▸ **What to work on**:
If a line in the data holds the string "your", list it.

*** Records for this task Section Begins ***

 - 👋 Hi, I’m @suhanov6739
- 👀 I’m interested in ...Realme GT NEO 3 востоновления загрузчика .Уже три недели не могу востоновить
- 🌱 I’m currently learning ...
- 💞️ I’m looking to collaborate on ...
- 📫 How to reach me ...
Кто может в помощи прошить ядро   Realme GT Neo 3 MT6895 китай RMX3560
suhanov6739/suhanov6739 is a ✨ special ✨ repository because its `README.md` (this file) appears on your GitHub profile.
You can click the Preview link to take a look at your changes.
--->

*** Records for this task Section Ends ***

▸ **Output of the task**:
suhanov6739/suhanov6739 is a ✨ special ✨ repository because its `README.md` (this file) appears on your GitHub profile.
You can click the Preview link to take a look at your changes.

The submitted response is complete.